[Stored data]
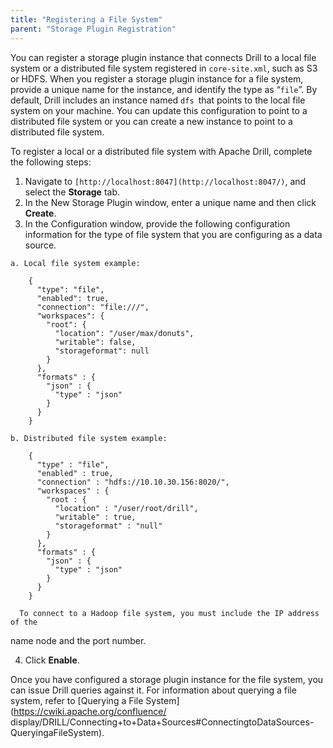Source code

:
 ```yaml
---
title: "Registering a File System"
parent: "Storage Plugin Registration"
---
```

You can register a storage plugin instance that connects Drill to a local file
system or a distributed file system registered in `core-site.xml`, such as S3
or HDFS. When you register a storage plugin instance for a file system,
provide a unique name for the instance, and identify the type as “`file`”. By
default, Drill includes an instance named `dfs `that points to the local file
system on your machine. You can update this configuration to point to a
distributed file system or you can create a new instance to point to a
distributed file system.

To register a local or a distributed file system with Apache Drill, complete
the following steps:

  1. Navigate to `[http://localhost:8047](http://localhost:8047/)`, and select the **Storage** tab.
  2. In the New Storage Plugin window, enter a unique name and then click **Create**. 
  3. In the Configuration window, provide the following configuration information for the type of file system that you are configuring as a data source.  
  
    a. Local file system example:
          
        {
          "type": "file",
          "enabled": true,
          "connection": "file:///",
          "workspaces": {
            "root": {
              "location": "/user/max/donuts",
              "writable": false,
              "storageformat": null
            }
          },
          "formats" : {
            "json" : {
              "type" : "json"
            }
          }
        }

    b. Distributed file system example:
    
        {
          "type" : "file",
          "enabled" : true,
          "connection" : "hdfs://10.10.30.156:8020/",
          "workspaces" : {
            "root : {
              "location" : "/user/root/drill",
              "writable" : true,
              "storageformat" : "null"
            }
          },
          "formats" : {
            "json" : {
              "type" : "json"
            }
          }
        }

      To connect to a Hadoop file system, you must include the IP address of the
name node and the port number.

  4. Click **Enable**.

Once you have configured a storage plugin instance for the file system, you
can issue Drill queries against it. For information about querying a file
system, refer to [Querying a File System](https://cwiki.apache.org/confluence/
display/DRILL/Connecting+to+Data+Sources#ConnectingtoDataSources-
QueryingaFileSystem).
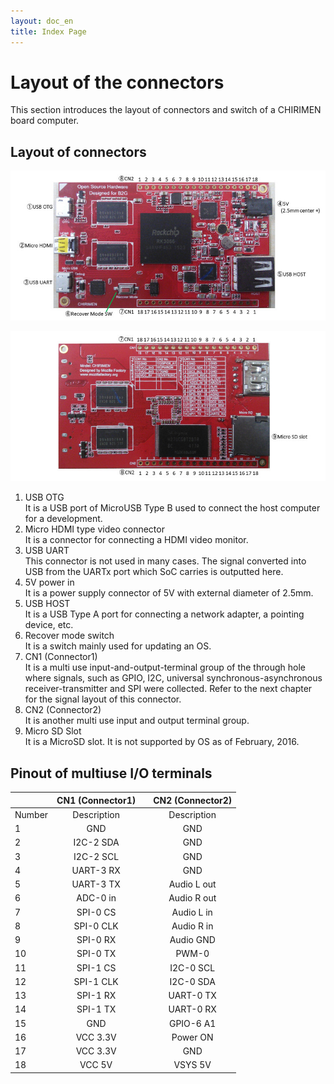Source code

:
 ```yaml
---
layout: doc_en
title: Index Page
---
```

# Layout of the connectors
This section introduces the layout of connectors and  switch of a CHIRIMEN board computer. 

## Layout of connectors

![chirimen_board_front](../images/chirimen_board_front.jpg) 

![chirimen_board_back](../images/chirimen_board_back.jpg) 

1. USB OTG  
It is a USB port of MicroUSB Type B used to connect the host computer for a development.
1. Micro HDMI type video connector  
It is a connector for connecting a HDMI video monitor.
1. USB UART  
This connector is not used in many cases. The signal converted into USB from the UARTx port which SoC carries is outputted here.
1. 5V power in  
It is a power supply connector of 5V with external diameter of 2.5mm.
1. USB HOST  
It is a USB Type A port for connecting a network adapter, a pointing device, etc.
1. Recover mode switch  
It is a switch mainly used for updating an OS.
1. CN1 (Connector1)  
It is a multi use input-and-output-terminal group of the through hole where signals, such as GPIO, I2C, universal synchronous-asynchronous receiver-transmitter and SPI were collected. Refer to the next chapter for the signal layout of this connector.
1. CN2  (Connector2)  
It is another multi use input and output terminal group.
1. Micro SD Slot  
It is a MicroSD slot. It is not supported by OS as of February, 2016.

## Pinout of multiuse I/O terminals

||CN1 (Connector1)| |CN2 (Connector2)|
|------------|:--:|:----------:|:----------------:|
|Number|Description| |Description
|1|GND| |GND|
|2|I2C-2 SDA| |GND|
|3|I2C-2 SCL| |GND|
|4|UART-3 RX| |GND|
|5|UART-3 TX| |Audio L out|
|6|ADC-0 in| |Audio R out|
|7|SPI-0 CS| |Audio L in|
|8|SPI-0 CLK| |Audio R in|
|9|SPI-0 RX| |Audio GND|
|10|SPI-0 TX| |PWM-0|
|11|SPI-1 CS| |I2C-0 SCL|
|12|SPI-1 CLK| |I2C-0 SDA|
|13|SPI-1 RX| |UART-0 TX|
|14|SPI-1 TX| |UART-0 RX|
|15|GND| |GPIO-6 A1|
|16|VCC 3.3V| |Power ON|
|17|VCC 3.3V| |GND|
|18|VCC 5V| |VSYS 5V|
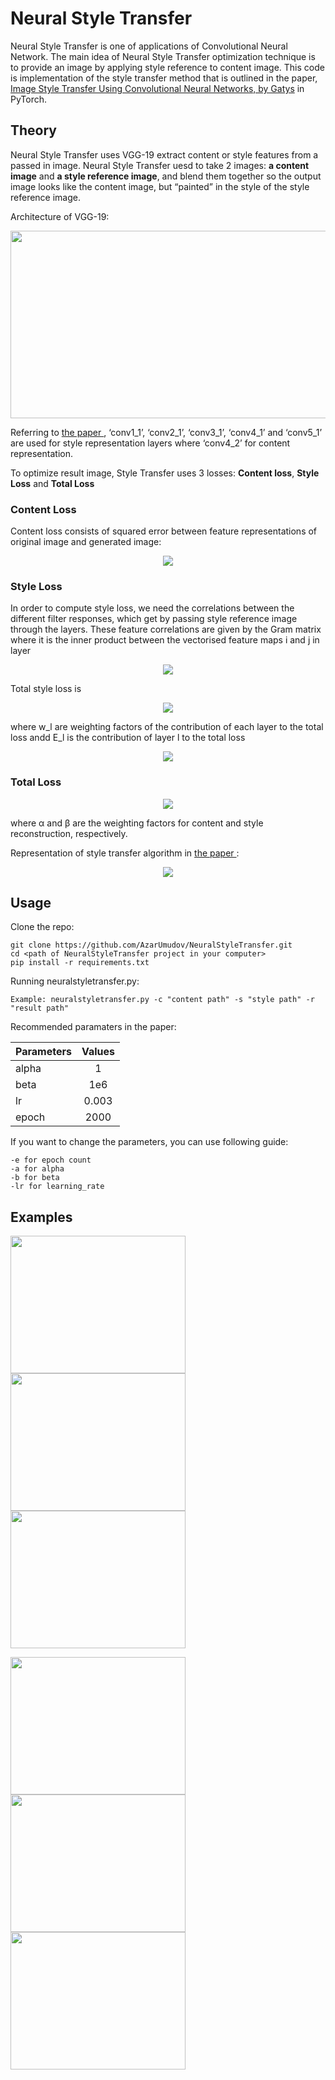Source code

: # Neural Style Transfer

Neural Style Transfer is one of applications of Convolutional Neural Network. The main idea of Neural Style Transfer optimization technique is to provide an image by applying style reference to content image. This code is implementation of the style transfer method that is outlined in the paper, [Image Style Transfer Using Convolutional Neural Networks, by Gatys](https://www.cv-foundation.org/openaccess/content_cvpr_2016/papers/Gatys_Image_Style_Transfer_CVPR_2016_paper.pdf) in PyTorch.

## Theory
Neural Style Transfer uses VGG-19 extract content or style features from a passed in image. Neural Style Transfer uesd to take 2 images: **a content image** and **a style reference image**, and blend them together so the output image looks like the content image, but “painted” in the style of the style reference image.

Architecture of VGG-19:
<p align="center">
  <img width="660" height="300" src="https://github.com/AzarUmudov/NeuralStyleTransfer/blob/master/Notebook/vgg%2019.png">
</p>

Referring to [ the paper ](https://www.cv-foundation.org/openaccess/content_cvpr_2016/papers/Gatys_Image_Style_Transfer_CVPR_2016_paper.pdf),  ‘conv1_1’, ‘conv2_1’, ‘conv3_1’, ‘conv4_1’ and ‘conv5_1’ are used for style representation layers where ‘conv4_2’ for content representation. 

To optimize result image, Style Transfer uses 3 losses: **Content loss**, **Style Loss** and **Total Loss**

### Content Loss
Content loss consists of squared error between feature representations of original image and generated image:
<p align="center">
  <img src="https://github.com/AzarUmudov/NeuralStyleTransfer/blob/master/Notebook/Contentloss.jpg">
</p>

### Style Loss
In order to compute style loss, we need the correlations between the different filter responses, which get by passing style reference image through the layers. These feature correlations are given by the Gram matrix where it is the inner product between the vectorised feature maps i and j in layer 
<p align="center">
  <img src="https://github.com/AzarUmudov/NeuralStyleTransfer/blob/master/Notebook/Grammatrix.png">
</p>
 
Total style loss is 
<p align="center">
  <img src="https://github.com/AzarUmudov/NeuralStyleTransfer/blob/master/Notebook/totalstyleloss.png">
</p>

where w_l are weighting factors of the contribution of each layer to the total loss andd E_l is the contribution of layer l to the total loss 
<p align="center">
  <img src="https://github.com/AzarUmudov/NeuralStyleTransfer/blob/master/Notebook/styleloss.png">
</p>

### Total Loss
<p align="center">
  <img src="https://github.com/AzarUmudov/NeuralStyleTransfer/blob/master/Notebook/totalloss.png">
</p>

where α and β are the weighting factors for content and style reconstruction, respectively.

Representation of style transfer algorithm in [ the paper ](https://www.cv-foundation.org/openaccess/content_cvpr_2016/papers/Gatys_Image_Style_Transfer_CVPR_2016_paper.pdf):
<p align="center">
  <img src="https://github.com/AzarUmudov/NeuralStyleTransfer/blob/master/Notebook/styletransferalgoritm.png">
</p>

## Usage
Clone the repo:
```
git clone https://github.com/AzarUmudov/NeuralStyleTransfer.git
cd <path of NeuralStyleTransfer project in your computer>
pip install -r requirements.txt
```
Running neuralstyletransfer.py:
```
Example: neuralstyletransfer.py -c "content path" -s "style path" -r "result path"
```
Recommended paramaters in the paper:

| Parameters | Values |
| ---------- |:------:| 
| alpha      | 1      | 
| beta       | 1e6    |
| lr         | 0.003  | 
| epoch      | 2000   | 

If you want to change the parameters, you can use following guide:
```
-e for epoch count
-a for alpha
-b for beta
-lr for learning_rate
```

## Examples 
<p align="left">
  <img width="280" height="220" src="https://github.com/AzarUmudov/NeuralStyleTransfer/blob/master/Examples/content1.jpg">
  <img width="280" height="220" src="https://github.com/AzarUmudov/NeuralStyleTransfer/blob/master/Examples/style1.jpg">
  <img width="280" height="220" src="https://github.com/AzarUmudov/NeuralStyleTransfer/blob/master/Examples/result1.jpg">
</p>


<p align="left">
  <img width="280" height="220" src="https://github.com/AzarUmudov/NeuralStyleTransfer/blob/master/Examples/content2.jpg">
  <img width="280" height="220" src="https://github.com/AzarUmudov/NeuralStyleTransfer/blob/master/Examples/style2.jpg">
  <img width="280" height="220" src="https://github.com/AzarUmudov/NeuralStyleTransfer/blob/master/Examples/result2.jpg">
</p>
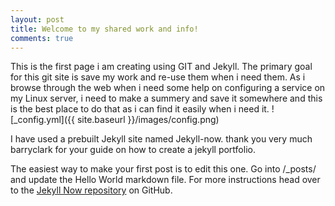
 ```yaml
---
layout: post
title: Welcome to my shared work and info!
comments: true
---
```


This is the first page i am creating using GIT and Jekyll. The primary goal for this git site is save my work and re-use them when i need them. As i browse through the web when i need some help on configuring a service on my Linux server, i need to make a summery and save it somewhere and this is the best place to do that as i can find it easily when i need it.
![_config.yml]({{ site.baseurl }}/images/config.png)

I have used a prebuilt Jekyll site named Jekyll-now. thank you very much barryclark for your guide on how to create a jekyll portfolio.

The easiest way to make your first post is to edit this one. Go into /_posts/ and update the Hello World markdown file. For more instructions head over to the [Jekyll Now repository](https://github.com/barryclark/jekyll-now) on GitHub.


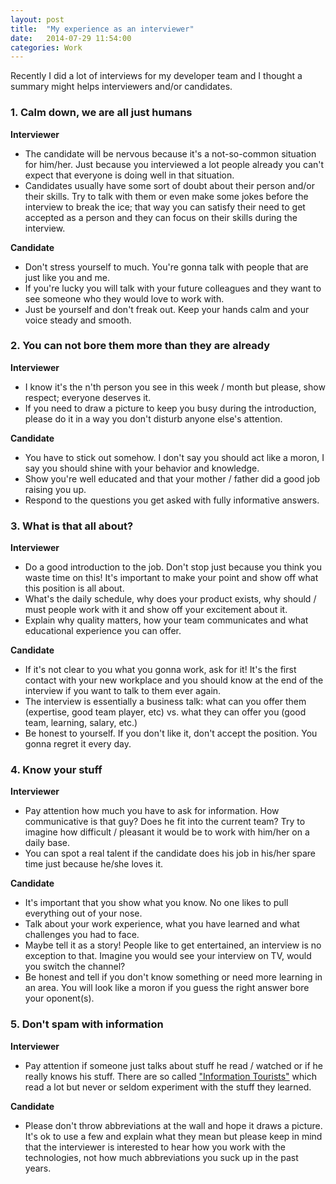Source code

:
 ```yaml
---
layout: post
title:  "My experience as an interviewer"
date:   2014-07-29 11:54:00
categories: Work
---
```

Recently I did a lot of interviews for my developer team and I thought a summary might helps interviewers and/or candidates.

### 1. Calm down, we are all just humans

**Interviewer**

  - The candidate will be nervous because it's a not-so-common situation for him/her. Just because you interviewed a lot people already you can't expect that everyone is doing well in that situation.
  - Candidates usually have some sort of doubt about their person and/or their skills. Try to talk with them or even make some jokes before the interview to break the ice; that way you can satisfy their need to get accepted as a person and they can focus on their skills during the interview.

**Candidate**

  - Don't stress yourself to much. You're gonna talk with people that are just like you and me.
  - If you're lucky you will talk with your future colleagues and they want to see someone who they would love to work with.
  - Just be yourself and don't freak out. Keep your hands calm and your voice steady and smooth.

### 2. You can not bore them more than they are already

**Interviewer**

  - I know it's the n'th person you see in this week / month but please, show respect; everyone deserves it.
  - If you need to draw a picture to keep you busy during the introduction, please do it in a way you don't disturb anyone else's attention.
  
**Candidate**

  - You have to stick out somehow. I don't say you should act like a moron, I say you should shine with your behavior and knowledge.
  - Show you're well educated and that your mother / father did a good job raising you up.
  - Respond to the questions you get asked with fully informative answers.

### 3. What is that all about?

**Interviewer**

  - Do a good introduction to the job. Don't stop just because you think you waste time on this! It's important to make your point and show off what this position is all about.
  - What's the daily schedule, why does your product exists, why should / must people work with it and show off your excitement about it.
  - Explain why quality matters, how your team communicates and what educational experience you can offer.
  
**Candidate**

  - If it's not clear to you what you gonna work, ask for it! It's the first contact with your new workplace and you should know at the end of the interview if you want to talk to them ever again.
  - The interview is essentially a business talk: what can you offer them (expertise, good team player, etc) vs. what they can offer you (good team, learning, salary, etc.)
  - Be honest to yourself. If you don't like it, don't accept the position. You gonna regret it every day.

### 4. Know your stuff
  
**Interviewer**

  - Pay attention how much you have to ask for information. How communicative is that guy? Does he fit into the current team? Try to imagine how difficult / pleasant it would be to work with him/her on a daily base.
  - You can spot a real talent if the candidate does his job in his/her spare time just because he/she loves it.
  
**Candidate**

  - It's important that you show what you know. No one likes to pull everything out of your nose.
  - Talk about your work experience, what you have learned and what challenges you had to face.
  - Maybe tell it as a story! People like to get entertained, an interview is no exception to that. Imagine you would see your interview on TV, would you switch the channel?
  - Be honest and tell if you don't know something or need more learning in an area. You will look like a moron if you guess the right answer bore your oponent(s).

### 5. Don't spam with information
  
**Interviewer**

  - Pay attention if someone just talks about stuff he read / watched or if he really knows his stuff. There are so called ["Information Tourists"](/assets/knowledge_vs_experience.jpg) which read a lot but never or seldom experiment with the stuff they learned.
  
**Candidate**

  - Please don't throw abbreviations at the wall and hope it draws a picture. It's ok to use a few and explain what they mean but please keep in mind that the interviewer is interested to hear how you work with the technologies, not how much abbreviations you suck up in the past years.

▶ [Task to complete] Give the number of lines in the entries above that include the string "barryclark". No other output is expected.

▶ [Task result] 2